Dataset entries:
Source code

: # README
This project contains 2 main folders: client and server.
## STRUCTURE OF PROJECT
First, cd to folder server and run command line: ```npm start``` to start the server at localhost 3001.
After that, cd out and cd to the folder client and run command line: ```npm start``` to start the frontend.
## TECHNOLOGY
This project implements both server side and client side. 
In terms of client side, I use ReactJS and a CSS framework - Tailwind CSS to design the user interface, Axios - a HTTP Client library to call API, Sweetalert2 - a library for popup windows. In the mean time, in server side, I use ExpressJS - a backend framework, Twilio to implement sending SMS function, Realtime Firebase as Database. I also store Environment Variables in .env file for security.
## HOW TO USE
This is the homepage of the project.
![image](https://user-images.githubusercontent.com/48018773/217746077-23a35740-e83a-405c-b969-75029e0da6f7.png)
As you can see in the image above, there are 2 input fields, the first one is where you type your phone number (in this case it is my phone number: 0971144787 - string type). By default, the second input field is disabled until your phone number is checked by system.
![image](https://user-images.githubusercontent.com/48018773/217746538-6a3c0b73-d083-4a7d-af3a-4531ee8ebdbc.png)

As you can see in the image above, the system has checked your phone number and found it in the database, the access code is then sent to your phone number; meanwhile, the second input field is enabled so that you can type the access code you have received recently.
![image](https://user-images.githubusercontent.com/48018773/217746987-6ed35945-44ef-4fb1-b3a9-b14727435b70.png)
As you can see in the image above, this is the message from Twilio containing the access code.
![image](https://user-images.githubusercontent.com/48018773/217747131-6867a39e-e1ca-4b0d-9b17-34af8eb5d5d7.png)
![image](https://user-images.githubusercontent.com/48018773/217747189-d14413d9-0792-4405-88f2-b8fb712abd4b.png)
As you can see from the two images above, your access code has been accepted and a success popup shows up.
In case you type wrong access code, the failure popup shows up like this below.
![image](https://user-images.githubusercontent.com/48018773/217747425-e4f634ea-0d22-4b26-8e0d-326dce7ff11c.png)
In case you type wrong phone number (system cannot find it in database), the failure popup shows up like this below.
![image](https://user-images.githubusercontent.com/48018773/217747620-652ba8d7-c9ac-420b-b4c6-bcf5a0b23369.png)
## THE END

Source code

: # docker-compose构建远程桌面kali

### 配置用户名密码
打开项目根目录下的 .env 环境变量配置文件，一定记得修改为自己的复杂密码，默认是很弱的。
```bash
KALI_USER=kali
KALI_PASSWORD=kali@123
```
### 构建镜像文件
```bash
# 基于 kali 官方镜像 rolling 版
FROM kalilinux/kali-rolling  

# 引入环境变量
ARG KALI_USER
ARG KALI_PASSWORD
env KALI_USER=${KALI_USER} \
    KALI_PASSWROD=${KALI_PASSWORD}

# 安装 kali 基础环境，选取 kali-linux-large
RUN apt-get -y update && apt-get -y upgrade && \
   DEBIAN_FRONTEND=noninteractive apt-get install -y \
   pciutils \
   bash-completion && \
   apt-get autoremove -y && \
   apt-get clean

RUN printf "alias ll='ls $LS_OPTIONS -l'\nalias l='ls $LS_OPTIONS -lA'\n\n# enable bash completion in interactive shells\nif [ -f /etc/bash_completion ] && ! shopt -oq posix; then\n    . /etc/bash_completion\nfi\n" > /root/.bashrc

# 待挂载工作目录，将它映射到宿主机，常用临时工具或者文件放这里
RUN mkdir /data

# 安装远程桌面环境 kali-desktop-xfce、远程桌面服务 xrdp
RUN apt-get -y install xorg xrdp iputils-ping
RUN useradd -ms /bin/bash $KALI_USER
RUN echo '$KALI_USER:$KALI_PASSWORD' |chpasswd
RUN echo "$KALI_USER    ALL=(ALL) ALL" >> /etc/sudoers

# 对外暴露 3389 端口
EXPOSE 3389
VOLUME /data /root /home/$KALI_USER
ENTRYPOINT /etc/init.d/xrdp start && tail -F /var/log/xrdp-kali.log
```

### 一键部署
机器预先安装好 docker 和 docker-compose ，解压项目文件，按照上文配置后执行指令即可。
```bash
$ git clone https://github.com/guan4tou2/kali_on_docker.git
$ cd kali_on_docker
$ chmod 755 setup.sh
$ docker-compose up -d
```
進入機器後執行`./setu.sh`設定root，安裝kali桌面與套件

[WHAT TO PRODUCE]: Restate exactly the records above from their first line through the line that holds "This project implements", please, including both and leaving out all others.

[OUTPUT]:
Source code

: # README
This project contains 2 main folders: client and server.
## STRUCTURE OF PROJECT
First, cd to folder server and run command line: ```npm start``` to start the server at localhost 3001.
After that, cd out and cd to the folder client and run command line: ```npm start``` to start the frontend.
## TECHNOLOGY
This project implements both server side and client side. 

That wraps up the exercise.